Desde 1981 empolgada com a magia que está por trás dos sistemas de energia, a engenheira eletricista, Maria Alzira Noli Silveira, é uma das especialistas de peso que faz parte do time de profissionais brasileiros que recebem as honras por colegas internacionais. Além disso, atuante nas atividades voluntárias do CIGRE-Brasil desde 1996 e uma das representantes de gênero, que compartilhou um pouco da sua trajetória e desafios em equilibrar os papéis sociais de mãe, profissional e estudante.
Convidamos a todas e todos para conferir mais um dos nossos bate-papo, com histórias inspiradoras - que fazem valer a nossa missão.
CB: O que motivou a sua escolha e desde quando pensou em integrar o Setor EletroEnergético?

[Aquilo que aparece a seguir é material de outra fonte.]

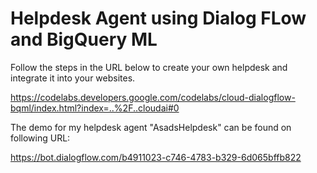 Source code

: # Helpdesk Agent using Dialog FLow and BigQuery ML

Follow the steps in the URL below to create your own helpdesk and integrate it into your websites.

https://codelabs.developers.google.com/codelabs/cloud-dialogflow-bqml/index.html?index=..%2F..cloudai#0

The demo for my helpdesk agent "AsadsHelpdesk" can be found on following URL:

https://bot.dialogflow.com/b4911023-c746-4783-b329-6d065bffb822
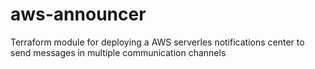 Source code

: # aws-announcer
Terraform module for deploying a AWS serverles notifications center to send messages in multiple communication channels

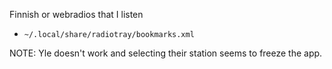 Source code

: <!-- @format -->

Finnish or webradios that I listen

- `~/.local/share/radiotray/bookmarks.xml`

NOTE: Yle doesn't work and selecting their station seems to freeze the app.
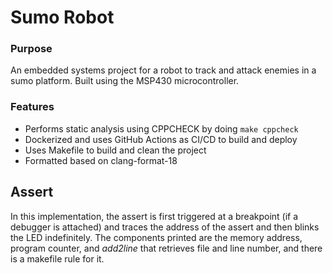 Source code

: # Sumo Robot #

### Purpose ###

An embedded systems project for a robot to track and attack enemies in a sumo platform. Built using the MSP430 microcontroller.

### Features ####

* Performs static analysis using CPPCHECK by doing `make cppcheck`
* Dockerized and uses GitHub Actions as CI/CD to build and deploy
* Uses Makefile to build and clean the project
* Formatted based on clang-format-18

## Assert
In this implementation, the assert is first triggered at a breakpoint
(if a debugger is attached) and traces the address of the assert and then
blinks the LED indefinitely. The components printed are the memory address,
program counter, and _add2line_ that retrieves file and line number, and there
is a makefile rule for it. 
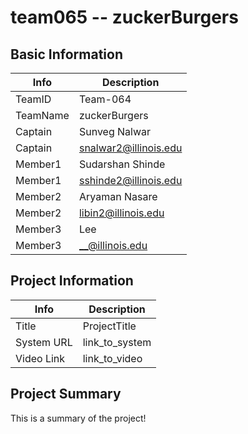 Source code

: # team065 -- zuckerBurgers

## Basic Information

|   Info      |        Description     |
| ----------- | ---------------------- |
| TeamID      |        Team-064        |
| TeamName    |        zuckerBurgers       |
| Captain     |       Sunveg Nalwar     |
| Captain     |   snalwar2@illinois.edu |
| Member1     |       Sudarshan Shinde      |
| Member1     |    sshinde2@illinois.edu   |
| Member2     |        Aryaman Nasare     |
| Member2     |   libin2@illinois.edu  |
| Member3     |        Lee        |
| Member3     |   __@illinois.edu  |

## Project Information

|   Info      |        Description     |
| ----------- | ---------------------- |
|  Title      |       ProjectTitle     |
| System URL  |      link_to_system    |
| Video Link  |      link_to_video     |

## Project Summary

This is a summary of the project!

MN: Sempre pensei em ser engenheira. A engenharia elétrica veio ainda no curso pré-vestibular quando tive contato com algumas palestras de profissionais de várias áreas da engenharia. Quando entrei na PUC-RJ, onde me formei, já entrei para o curso de engenharia elétrica. Ao longo do ciclo básico essa vontade só se consolidou e, no ciclo profissional, quando tive contato com as disciplinas que envolvem análise de redes elétricas a paixão foi imediata. O sistema elétrico é o maior e um dos sistemas mais complexos já construídos e foi nomeado a maior conquista de engenharia do século 20 pela Academia Nacional de Engenharia dos EUA. É um sistema incrível que se estende de fontes distantes e chega até às casas e indústrias, fornecendo às pessoas um bem essencial - ELETRICIDADE. E faz isso a cada minuto de cada dia, durante todo o ano.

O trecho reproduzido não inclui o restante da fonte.